━━ MATERIALS PROVIDED
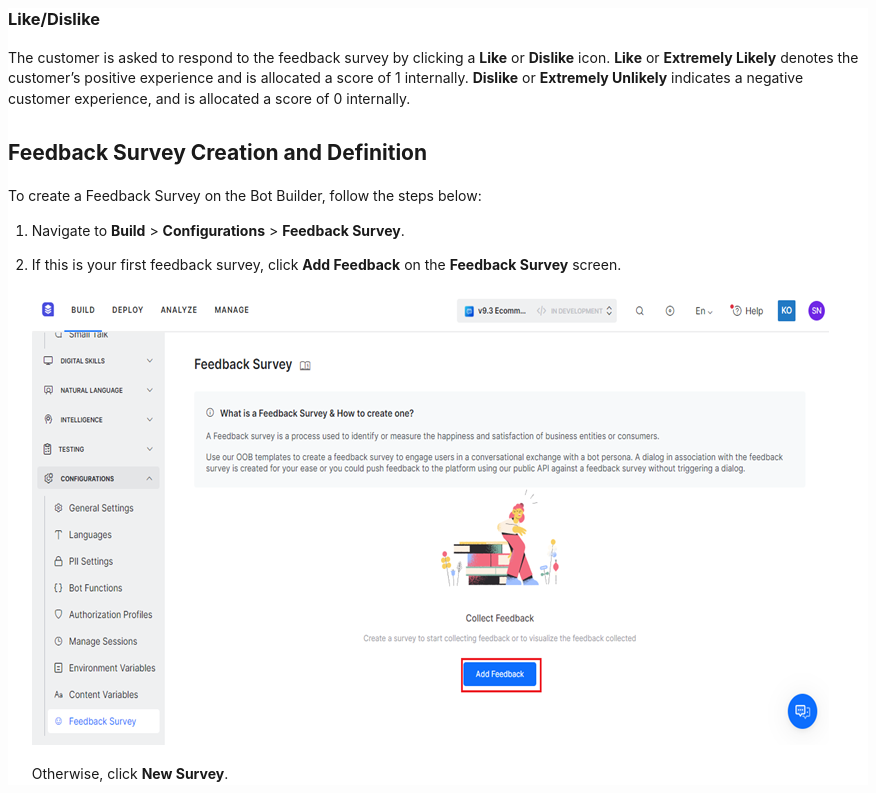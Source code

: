 
 


### **Like/Dislike**

The customer is asked to respond to the feedback survey by clicking a **Like** or **Dislike** icon. **Like** or **Extremely Likely** denotes the customer’s positive experience and is allocated a score of 1 internally. **Dislike** or **Extremely Unlikely** indicates a negative customer experience, and is allocated a score of 0 internally.

		

	

	

		

			


## **Feedback Survey Creation and Definition**

To create a Feedback Survey on the Bot Builder, follow the steps below:



1. Navigate to **Build** > **Configurations** > **Feedback Survey**.
2. If this is your first feedback survey, click **Add Feedback** on the **Feedback Survey** screen. 




    ![alt_text](images/fs8.png "image_tooltip")
 
    Otherwise, click **New Survey**.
━━━━
## REQUIRED WORK
Lines with "Like" in the records above: copy every one of them.

## THE COMPLETED TASK
### **Like/Dislike**
The customer is asked to respond to the feedback survey by clicking a **Like** or **Dislike** icon. **Like** or **Extremely Likely** denotes the customer’s positive experience and is allocated a score of 1 internally. **Dislike** or **Extremely Unlikely** indicates a negative customer experience, and is allocated a score of 0 internally.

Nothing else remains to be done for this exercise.